*Task objective:* Check the records below line by line, and report how many lines include the string "highest". No other words are needed.
── Input for this task
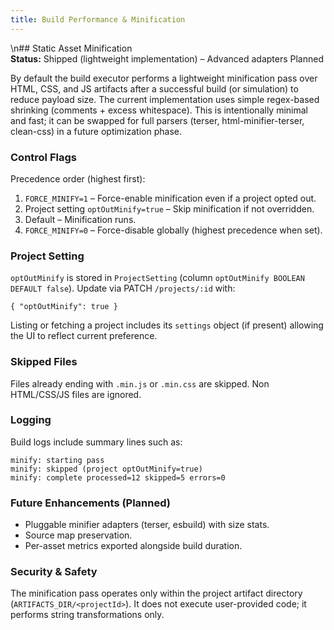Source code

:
 ```yaml
---
title: Build Performance & Minification
---
```


\n## Static Asset Minification  
**Status:** Shipped (lightweight implementation) – Advanced adapters Planned

By default the build executor performs a lightweight minification pass over HTML, CSS, and JS artifacts after a successful build (or simulation) to reduce payload size. The current implementation uses simple regex-based shrinking (comments + excess whitespace). This is intentionally minimal and fast; it can be swapped for full parsers (terser, html-minifier-terser, clean-css) in a future optimization phase.

### Control Flags

Precedence order (highest first):

1. `FORCE_MINIFY=1` – Force-enable minification even if a project opted out.
2. Project setting `optOutMinify=true` – Skip minification if not overridden.
3. Default – Minification runs.
4. `FORCE_MINIFY=0` – Force-disable globally (highest precedence when set).

### Project Setting

`optOutMinify` is stored in `ProjectSetting` (column `optOutMinify BOOLEAN DEFAULT false`). Update via PATCH `/projects/:id` with:

```jsonc
{ "optOutMinify": true }
```

Listing or fetching a project includes its `settings` object (if present) allowing the UI to reflect current preference.

### Skipped Files

Files already ending with `.min.js` or `.min.css` are skipped. Non HTML/CSS/JS files are ignored.

### Logging

Build logs include summary lines such as:

```text
minify: starting pass
minify: skipped (project optOutMinify=true)
minify: complete processed=12 skipped=5 errors=0
```

### Future Enhancements (Planned)

* Pluggable minifier adapters (terser, esbuild) with size stats.
* Source map preservation.
* Per-asset metrics exported alongside build duration.

### Security & Safety

The minification pass operates only within the project artifact directory (`ARTIFACTS_DIR/<projectId>`). It does not execute user-provided code; it performs string transformations only.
────
*Completed exercise:* 2